## RECORDS PROVIDED
*** Begin section ***
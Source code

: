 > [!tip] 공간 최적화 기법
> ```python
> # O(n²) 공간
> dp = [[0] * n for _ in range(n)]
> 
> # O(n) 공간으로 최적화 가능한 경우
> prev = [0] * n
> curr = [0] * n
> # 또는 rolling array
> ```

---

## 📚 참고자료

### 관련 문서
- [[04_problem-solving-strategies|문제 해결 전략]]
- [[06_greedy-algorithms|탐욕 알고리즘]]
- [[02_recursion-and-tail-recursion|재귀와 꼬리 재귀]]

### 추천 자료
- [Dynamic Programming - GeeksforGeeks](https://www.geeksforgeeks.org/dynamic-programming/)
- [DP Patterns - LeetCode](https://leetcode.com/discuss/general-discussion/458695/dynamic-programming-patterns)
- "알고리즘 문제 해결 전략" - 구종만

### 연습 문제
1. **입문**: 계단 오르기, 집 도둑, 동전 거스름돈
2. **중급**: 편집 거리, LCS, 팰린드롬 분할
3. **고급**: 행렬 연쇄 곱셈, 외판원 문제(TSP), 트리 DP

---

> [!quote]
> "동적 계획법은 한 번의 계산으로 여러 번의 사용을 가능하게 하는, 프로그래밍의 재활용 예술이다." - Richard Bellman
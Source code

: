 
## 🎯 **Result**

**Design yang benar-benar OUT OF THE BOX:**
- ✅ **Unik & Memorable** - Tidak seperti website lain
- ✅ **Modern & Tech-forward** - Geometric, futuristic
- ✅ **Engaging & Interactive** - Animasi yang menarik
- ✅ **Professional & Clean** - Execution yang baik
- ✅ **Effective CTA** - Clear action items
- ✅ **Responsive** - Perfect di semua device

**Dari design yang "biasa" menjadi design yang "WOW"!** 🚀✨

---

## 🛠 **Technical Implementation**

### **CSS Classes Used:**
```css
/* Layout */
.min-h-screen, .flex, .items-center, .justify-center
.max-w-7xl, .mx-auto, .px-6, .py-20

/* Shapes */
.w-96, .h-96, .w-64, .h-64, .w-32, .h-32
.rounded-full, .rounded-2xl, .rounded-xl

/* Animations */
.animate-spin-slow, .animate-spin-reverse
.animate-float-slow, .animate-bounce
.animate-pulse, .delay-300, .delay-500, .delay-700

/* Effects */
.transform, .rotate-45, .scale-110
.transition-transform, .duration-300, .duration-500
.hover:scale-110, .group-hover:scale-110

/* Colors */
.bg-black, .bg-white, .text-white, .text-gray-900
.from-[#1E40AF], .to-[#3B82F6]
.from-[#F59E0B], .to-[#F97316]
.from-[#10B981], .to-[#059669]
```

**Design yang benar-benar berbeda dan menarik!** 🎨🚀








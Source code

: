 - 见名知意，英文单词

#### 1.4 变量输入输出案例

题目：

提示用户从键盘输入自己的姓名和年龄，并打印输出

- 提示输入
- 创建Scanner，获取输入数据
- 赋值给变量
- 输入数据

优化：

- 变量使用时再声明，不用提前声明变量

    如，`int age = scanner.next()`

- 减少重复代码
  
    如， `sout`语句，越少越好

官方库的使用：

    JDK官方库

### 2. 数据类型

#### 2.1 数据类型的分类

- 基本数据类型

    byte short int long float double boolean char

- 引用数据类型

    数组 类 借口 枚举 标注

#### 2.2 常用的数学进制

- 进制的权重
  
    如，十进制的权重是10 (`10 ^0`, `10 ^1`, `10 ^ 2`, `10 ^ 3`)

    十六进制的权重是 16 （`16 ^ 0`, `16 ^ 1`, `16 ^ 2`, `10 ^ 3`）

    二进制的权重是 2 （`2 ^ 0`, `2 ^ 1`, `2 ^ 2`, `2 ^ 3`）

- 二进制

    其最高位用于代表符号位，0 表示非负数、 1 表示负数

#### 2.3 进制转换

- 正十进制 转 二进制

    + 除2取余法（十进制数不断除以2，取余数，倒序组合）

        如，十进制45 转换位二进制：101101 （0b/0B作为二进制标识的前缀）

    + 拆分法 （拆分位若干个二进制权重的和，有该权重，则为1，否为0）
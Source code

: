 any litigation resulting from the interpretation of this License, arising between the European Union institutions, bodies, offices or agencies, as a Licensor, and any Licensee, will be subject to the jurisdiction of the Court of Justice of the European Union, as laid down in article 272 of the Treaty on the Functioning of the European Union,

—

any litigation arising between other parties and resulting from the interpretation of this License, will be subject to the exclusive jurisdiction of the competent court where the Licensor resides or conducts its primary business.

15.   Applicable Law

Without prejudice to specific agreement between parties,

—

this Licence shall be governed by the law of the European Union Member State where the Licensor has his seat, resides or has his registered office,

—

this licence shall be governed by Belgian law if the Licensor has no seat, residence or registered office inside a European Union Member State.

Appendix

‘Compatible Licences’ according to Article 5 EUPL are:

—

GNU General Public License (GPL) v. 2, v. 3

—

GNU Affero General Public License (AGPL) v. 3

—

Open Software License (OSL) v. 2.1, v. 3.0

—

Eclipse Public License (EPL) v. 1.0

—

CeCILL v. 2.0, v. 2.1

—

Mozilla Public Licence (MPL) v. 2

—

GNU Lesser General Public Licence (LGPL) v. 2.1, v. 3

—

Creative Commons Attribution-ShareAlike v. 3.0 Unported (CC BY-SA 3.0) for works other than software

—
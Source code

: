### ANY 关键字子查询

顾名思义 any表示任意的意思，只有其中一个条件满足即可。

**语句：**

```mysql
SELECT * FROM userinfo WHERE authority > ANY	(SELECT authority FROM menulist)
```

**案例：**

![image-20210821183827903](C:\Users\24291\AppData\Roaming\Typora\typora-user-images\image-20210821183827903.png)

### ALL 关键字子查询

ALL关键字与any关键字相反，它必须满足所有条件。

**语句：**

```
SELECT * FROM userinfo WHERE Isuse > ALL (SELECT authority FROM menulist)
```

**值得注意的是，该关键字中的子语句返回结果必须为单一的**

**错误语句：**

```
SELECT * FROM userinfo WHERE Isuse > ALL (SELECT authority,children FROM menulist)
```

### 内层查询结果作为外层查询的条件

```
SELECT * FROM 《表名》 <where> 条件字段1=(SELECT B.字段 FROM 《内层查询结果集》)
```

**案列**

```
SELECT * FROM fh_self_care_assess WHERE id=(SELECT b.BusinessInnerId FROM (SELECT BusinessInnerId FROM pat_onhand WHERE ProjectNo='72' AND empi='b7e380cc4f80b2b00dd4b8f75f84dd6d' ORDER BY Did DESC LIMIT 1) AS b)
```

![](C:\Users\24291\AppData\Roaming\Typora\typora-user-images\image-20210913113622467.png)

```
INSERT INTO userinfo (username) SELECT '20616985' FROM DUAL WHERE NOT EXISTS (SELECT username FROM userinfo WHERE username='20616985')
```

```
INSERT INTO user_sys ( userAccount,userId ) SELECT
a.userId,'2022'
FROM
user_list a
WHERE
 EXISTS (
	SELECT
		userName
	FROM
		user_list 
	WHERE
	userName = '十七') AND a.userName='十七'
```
*** End section ***
Whenever a line above includes the string "dynamic", copy it.

- [Dynamic Programming - GeeksforGeeks](https://www.geeksforgeeks.org/dynamic-programming/)
- [DP Patterns - LeetCode](https://leetcode.com/discuss/general-discussion/458695/dynamic-programming-patterns)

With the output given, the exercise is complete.